Running the program produces something like the following: each line containing the path followed by the hostname where the data is:

wdong@washtenaw$ make hdfs-lookup
g++ -std=c++11 -Wall -O3 -I/opt/mapr/hadoop/hadoop-0.20.2/src/c++/libhdfs   -L/opt/mapr/lib -Wl,-allow-shlib-undefined  hdfs-lookup.cpp  -lMapRClient -o hdfs-lookup
wdong@washtenaw$ ./hdfs-lookup < list
test/data1 fuller
test/data2 ford
test/data3 huron
test/data4 huron
test/data5 plymouth
...

I then use the following script to drive the computation:

#!/bin/bash
# run-remote.sh

mkdir -p input; rm -f input/*
mkdir -p output; rm -f output/*

cat list | ./hdfs-lookup | while read path host
do
    echo $path >> input/$host
done

for host in `ls input`
do
    ssh $host "cd $PWD; cat input/$host | ./run-c++ > output/$host"
done

cat output/*

And here's the performance:

wdong@washtenaw$ time ./run-remote.sh > md5.remote

real    0m13.529s
user    0m0.116s
sys 0m0.040s

Substantial speedup!

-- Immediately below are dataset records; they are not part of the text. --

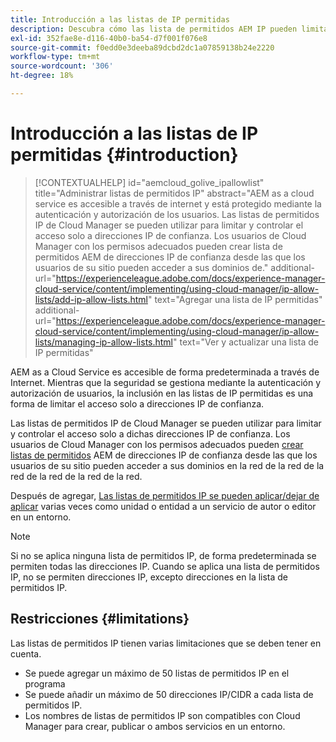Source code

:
 ```yaml
---
title: Introducción a las listas de IP permitidas
description: Descubra cómo las lista de permitidos AEM IP pueden limitar desde qué direcciones pueden acceder los usuarios a los dominios en el as a Cloud Service de la.
exl-id: 352fae8e-d116-40b0-ba54-d7f001f076e8
source-git-commit: f0edd0e3deeba89dcbd2dc1a07859138b24e2220
workflow-type: tm+mt
source-wordcount: '306'
ht-degree: 18%

---
```



# Introducción a las listas de IP permitidas {#introduction}

>[!CONTEXTUALHELP]
>id="aemcloud_golive_ipallowlist"
>title="Administrar listas de permitidos IP"
>abstract="AEM as a cloud service es accesible a través de internet y está protegido mediante la autenticación y autorización de los usuarios. Las listas de permitidos IP de Cloud Manager se pueden utilizar para limitar y controlar el acceso solo a direcciones IP de confianza. Los usuarios de Cloud Manager con los permisos adecuados pueden crear lista de permitidos AEM de direcciones IP de confianza desde las que los usuarios de su sitio pueden acceder a sus dominios de."
>additional-url="https://experienceleague.adobe.com/docs/experience-manager-cloud-service/content/implementing/using-cloud-manager/ip-allow-lists/add-ip-allow-lists.html" text="Agregar una lista de IP permitidas"
>additional-url="https://experienceleague.adobe.com/docs/experience-manager-cloud-service/content/implementing/using-cloud-manager/ip-allow-lists/managing-ip-allow-lists.html" text="Ver y actualizar una lista de IP permitidas"

AEM as a Cloud Service es accesible de forma predeterminada a través de Internet. Mientras que la seguridad se gestiona mediante la autenticación y autorización de usuarios, la inclusión en las listas de IP permitidas es una forma de limitar el acceso solo a direcciones IP de confianza.

Las listas de permitidos IP de Cloud Manager se pueden utilizar para limitar y controlar el acceso solo a dichas direcciones IP de confianza. Los usuarios de Cloud Manager con los permisos adecuados pueden [crear listas de permitidos](/help/implementing/cloud-manager/ip-allow-lists/add-ip-allow-lists.md) AEM de direcciones IP de confianza desde las que los usuarios de su sitio pueden acceder a sus dominios en la red de la red de la red de la red de la red de la red.

Después de agregar, [Las listas de permitidos IP se pueden aplicar/dejar de aplicar](/help/implementing/cloud-manager/ip-allow-lists/apply-allow-list.md) varias veces como unidad o entidad a un servicio de autor o editor en un entorno.

>[!NOTE]
>
>Si no se aplica ninguna lista de permitidos IP, de forma predeterminada se permiten todas las direcciones IP. Cuando se aplica una lista de permitidos IP, no se permiten direcciones IP, excepto direcciones en la lista de permitidos IP.

## Restricciones {#limitations}

Las listas de permitidos IP tienen varias limitaciones que se deben tener en cuenta.

* Se puede agregar un máximo de 50 listas de permitidos IP en el programa
* Se puede añadir un máximo de 50 direcciones IP/CIDR a cada lista de permitidos IP.
* Los nombres de listas de permitidos IP son compatibles con Cloud Manager para crear, publicar o ambos servicios en un entorno.
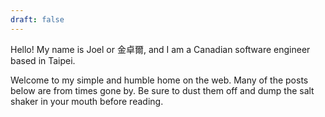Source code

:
 ```yaml
---
draft: false
---
```


Hello!  My name is Joel or 金卓爾, and I am a Canadian software engineer based in Taipei.

Welcome to my simple and humble home on the web.  Many of the posts below are from times gone by.  Be sure to dust them off and dump the salt shaker in your mouth before reading.

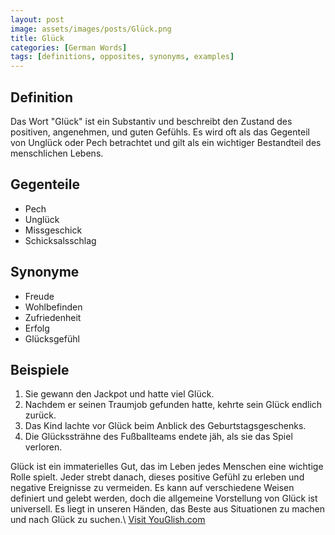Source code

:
 ```yaml
---
layout: post
image: assets/images/posts/Glück.png
title: Glück
categories: [German Words]
tags: [definitions, opposites, synonyms, examples]
---
```


## Definition
Das Wort "Glück" ist ein Substantiv und beschreibt den Zustand des positiven, angenehmen, und guten Gefühls. Es wird oft als das Gegenteil von Unglück oder Pech betrachtet und gilt als ein wichtiger Bestandteil des menschlichen Lebens. 

## Gegenteile
- Pech
- Unglück
- Missgeschick
- Schicksalsschlag

## Synonyme
- Freude
- Wohlbefinden
- Zufriedenheit
- Erfolg
- Glücksgefühl

## Beispiele
1. Sie gewann den Jackpot und hatte viel Glück.
2. Nachdem er seinen Traumjob gefunden hatte, kehrte sein Glück endlich zurück.
3. Das Kind lachte vor Glück beim Anblick des Geburtstagsgeschenks.
4. Die Glückssträhne des Fußballteams endete jäh, als sie das Spiel verloren.

Glück ist ein immaterielles Gut, das im Leben jedes Menschen eine wichtige Rolle spielt. Jeder strebt danach, dieses positive Gefühl zu erleben und negative Ereignisse zu vermeiden. Es kann auf verschiedene Weisen definiert und gelebt werden, doch die allgemeine Vorstellung von Glück ist universell. Es liegt in unseren Händen, das Beste aus Situationen zu machen und nach Glück zu suchen.\ <a id="yg-widget-0" class="youglish-widget" data-query="Glück" data-lang="german" data-components="8412" data-auto-start="0" data-bkg-color="theme_light" data-title="How%20to%20pronounce%20Glück%20in%20German"  rel="nofollow" href="https://youglish.com">Visit YouGlish.com</a><script async src="https://youglish.com/public/emb/widget.js" charset="utf-8"></script>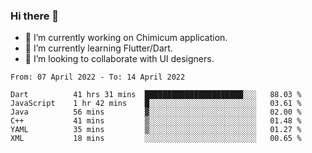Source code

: ### Hi there 👋

<!--
**devcat37/devcat37** is a ✨ _special_ ✨ repository because its `README.md` (this file) appears on your GitHub profile.-->


- 🔭 I’m currently working on Chimicum application.
- 🌱 I’m currently learning Flutter/Dart.
- 👯 I’m looking to collaborate with UI designers.
<!-- - 🤔 I’m looking for help with ... -->

<!--START_SECTION:waka-->

```text
From: 07 April 2022 - To: 14 April 2022

Dart          41 hrs 31 mins  ██████████████████████░░░   88.03 %
JavaScript    1 hr 42 mins    █░░░░░░░░░░░░░░░░░░░░░░░░   03.61 %
Java          56 mins         ▓░░░░░░░░░░░░░░░░░░░░░░░░   02.00 %
C++           41 mins         ▒░░░░░░░░░░░░░░░░░░░░░░░░   01.48 %
YAML          35 mins         ▒░░░░░░░░░░░░░░░░░░░░░░░░   01.27 %
XML           18 mins         ░░░░░░░░░░░░░░░░░░░░░░░░░   00.65 %
```

<!--END_SECTION:waka-->
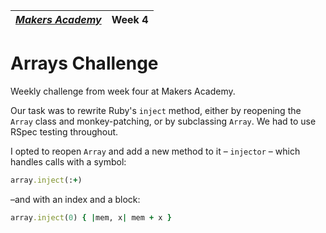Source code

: | [*Makers Academy*](http://www.makersacademy.com) | Week 4 |
| ------------------------------------------------ | ------ |

# Arrays Challenge

Weekly challenge from week four at Makers Academy.

Our task was to rewrite Ruby's `inject` method, either by reopening the `Array` class and monkey-patching, or by subclassing `Array`. We had to use RSpec testing throughout.

I opted to reopen `Array` and add a new method to it – `injector` – which handles calls with a symbol:

```ruby
array.inject(:+)
```

–and with an index and a block:

```ruby
array.inject(0) { |mem, x| mem + x }
```
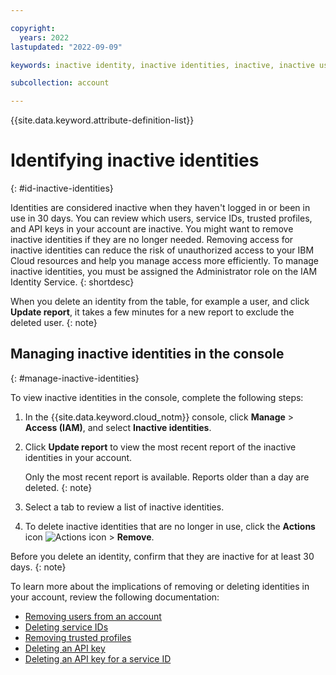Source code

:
 ```yaml
---

copyright:
  years: 2022
lastupdated: "2022-09-09"

keywords: inactive identity, inactive identities, inactive, inactive users, inactive service IDs, inactive trusted profiles, inactive API keys

subcollection: account

---
```


{{site.data.keyword.attribute-definition-list}}

# Identifying inactive identities
{: #id-inactive-identities}

Identities are considered inactive when they haven't logged in or been in use in 30 days. You can review which users, service IDs, trusted profiles, and API keys in your account are inactive. You might want to remove inactive identities if they are no longer needed. Removing access for inactive identities can reduce the risk of unauthorized access to your IBM Cloud resources and help you manage access more efficiently. To manage inactive identities, you must be assigned the Administrator role on the IAM Identity Service.
{: shortdesc}

When you delete an identity from the table, for example a user, and click **Update report**, it takes a few minutes for a new report to exclude the deleted user.
{: note}

## Managing inactive identities in the console
{: #manage-inactive-identities}

To view inactive identities in the console, complete the following steps:

1. In the {{site.data.keyword.cloud_notm}} console, click **Manage** > **Access (IAM)**, and select **Inactive identities**.
2. Click **Update report** to view the most recent report of the inactive identities in your account.

   Only the most recent report is available. Reports older than a day are deleted.
   {: note}

3. Select a tab to review a list of inactive identities.
4. To delete inactive identities that are no longer in use, click the **Actions** icon ![Actions icon](../icons/action-menu-icon.svg "Actions") > **Remove**.

Before you delete an identity, confirm that they are inactive for at least 30 days.
{: note}

To learn more about the implications of removing or deleting identities in your account, review the following documentation:
   - [Removing users from an account](/docs/account?topic=account-remove&interface=ui)
   - [Deleting service IDs](/docs/account?topic=account-serviceids&interface=ui#delete_serviceid)
   - [Removing trusted profiles](/docs/account?topic=account-trusted-profile-remove)
   - [Deleting an API key](/docs/account?topic=account-userapikey&interface=ui#delete_user_key)
   - [Deleting an API key for a service ID](/docs/account?topic=account-serviceidapikeys&interface=ui#delete_service_key)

The time we spent on each file is 0.135s.

Pushing Code to Data with Parallelization

Finally, I go ahead to parallelize the above driving script:

#!/bin/bash
# run-parallel.sh

mkdir -p input; rm -f input/*
mkdir -p output; rm -f output/*

cat list | ./hdfs-lookup | while read path host
do
    echo $path >> input/$host
done

for host in `ls input`
do
    ssh $host "cd $PWD; cat input/$host | ./run-c++ > output/$host" &
done

wait

cat output/*

And here's the performance:

wdong@washtenaw$ wc -l input/*    # just to show the data distribution among the nodes.
  12 input/ford
  10 input/fuller
  21 input/geddes
  19 input/huron
   9 input/maple
  10 input/plymouth
  19 input/wagner
 100 total
wdong@washtenaw$ time ./run-parallel.sh > md5.parallel

real    0m2.987s
user    0m0.120s
sys 0m0.068s

wdong@washtenaw$ for i in md5.* ; do sort $i | md5sum; done  # just to check that all outputs are the same
a3889305ff721ec32ced48a3066ea059  -
a3889305ff721ec32ced48a3066ea059  -
a3889305ff721ec32ced48a3066ea059  -
a3889305ff721ec32ced48a3066ea059  -

That is a speedup of 25x over my initial naive approach, but at his point, there's really no surprises. More speedup can be achieved by parallelizing the program run-c++.cpp, but it would not be much meaningful in this setting as for much larger dataset the bottleneck will be the disks, and I only have one disk attached to each node.

A note for hadoop users: when building the C++ programs, link against libhdfs.so and libjvm.so instead of libMapRClient.so; you'll also have to set up the java environment properly.